Coluna C & T: Organização de dados racionais – Daniel Nascimento-e-Silva

A organização dos dados racionais costuma ser temida por quem não tem conhecimentos e habilidades matemáticas. Geralmente isso é decorrente da confusão que quem não é cientista faz de estudos qualitativos com quantitativos. Geralmente associam números com quantidade e não números com qualidade. Sem pretender entrar nessa seara, o esforço da organização de dados racionais tem que ser o mesmo que o relativo aos demais tipos: gerar uma figura capaz de demonstrar a resposta procurada para a questão de pesquisa. De fato, o que caracteriza os dados racionais é a existência de um número real. Isso significa, na prática, que com eles é possível que se façam multiplicações e divisões. Isso não é possível, por exemplo, com os dados intervalares e tampouco com os nominais e ordinais. Mas o que isso quer dizer? Simples: que podemos fazer qualquer tipo de cálculo com eles. E, por extensão, que podemos fazer projeções e previsões, duas consequências naturais da ciência.

Tabelas são os exemplos mais modestos para organizar os dados racionais. E essa técnica tem sido muito utilizada. Contudo, por incrível que pareça, é difícil encontrar um exemplo de seu uso adequado, consistente com a visualização da questão norteadora que se pretende responder. São os casos, por exemplo, de tabelas de duas colunas, em que uma delas contém categorias e a outra, os dados racionais, como as que apresentam a evolução do produto interno bruto e as de situações de saldos financeiros familiares. É recomendado que essas representações busquem dar conta de respostas difíceis ou impossíveis de serem feitas através de desenhos, como são os casos dos testes de hipóteses.
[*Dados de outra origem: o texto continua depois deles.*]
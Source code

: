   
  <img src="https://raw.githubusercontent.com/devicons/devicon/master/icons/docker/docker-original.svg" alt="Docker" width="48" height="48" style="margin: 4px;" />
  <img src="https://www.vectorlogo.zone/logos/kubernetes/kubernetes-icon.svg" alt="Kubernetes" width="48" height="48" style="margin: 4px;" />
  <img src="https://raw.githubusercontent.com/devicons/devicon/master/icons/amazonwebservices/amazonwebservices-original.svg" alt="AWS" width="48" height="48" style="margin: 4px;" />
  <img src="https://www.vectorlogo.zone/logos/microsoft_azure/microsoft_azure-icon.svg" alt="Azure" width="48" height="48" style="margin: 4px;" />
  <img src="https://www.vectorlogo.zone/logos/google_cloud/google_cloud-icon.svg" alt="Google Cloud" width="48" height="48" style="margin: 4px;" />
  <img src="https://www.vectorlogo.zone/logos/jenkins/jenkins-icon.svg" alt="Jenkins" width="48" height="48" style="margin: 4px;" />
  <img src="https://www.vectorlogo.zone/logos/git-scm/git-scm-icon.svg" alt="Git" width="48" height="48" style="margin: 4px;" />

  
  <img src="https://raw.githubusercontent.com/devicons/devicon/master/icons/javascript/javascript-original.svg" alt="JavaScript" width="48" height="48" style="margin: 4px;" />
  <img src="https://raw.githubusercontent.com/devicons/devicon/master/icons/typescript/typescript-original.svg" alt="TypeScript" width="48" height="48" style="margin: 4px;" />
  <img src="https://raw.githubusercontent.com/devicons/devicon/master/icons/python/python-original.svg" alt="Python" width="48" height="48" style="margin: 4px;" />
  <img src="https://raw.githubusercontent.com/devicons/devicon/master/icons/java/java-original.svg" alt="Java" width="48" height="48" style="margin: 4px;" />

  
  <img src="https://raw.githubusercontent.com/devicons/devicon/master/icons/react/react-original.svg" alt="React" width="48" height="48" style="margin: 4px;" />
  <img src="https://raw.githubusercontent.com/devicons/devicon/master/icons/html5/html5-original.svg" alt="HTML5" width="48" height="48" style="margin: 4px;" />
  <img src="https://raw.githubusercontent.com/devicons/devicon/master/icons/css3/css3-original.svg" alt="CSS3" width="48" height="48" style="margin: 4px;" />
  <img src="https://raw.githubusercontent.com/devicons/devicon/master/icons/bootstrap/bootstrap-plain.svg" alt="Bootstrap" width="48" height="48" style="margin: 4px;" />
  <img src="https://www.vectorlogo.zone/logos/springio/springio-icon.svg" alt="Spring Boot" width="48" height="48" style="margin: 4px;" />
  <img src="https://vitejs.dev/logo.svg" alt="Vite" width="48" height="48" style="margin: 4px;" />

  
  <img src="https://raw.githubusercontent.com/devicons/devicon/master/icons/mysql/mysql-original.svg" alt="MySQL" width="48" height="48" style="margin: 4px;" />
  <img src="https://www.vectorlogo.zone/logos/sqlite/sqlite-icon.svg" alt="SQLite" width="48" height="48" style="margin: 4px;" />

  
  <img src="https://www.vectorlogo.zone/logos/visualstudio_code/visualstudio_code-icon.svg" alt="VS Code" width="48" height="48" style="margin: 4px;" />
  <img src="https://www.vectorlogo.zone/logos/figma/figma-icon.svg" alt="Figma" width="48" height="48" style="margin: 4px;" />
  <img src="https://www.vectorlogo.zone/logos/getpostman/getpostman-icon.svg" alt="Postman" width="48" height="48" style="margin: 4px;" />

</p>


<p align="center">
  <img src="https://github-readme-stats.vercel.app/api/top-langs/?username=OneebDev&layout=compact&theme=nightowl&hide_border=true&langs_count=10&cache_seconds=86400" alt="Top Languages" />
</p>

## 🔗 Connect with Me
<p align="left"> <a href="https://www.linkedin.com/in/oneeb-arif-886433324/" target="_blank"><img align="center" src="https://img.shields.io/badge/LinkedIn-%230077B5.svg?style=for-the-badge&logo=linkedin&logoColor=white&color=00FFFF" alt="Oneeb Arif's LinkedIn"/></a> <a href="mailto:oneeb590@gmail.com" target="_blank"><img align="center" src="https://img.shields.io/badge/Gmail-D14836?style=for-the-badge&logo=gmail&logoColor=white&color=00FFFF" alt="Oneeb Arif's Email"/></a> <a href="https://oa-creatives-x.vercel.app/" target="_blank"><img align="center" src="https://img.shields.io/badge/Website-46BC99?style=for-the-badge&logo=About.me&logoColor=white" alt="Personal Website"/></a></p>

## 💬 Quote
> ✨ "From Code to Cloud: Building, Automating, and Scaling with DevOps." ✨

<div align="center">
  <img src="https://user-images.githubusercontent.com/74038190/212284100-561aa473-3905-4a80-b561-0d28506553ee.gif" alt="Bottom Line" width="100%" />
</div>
Tome-se o caso do teste de Kolmogorov-Smirnov, para aferir a normalidade de dados. Uma tabela pode mostrar os desvios, frequência simples, frequência acumulada, frequência relativa acumulada, desvio padronizado, a probabilidade acumulada sob a curva normal, os valores absolutos das diferenças entre as frequências relativas, dentre outras medidas. Cada medida dessa é como se fosse uma peça de um quebra-cabeça que permite ao cientista revelar o comportamento da realidade, como se quisesse ter uma visão panorâmica e aprofundada de toda aquela realidade. Mas o cientista também pode querer ver algo específico da própria normalidade.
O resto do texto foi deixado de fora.